RECORDS PROVIDED Start Marker

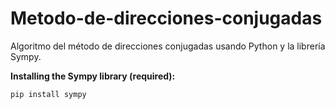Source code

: # Metodo-de-direcciones-conjugadas
Algoritmo del método de direcciones conjugadas usando Python y la librería Sympy.

**Installing the Sympy library (required):**

```pip install sympy```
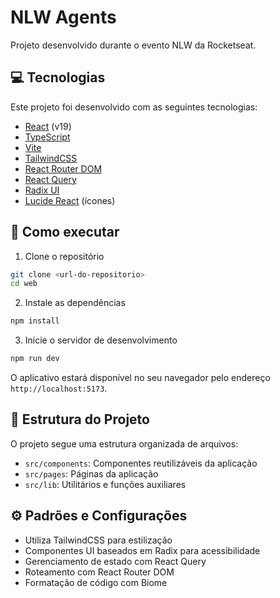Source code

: # NLW Agents

Projeto desenvolvido durante o evento NLW da Rocketseat.

## 💻 Tecnologias

Este projeto foi desenvolvido com as seguintes tecnologias:

- [React](https://react.dev/) (v19)
- [TypeScript](https://www.typescriptlang.org/)
- [Vite](https://vitejs.dev/)
- [TailwindCSS](https://tailwindcss.com/)
- [React Router DOM](https://reactrouter.com/)
- [React Query](https://tanstack.com/query/latest)
- [Radix UI](https://www.radix-ui.com/)
- [Lucide React](https://lucide.dev/) (ícones)

## 🚀 Como executar

1. Clone o repositório
```bash
git clone <url-do-repositorio>
cd web
```

2. Instale as dependências
```bash
npm install
```

3. Inicie o servidor de desenvolvimento
```bash
npm run dev
```

O aplicativo estará disponível no seu navegador pelo endereço `http://localhost:5173`.

## 📝 Estrutura do Projeto

O projeto segue uma estrutura organizada de arquivos:

- `src/components`: Componentes reutilizáveis da aplicação
- `src/pages`: Páginas da aplicação
- `src/lib`: Utilitários e funções auxiliares

## ⚙️ Padrões e Configurações

- Utiliza TailwindCSS para estilização
- Componentes UI baseados em Radix para acessibilidade
- Gerenciamento de estado com React Query
- Roteamento com React Router DOM
- Formatação de código com Biome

RECORDS PROVIDED End Marker

ACTIVITY → Print the data above exactly, from its first line to the line bearing "# NLW Agents" inclusive, and keep pictures out of the result.

ANSWER →
Source code

: # Metodo-de-direcciones-conjugadas
Algoritmo del método de direcciones conjugadas usando Python y la librería Sympy.

**Installing the Sympy library (required):**

```pip install sympy```
Source code

: # NLW Agents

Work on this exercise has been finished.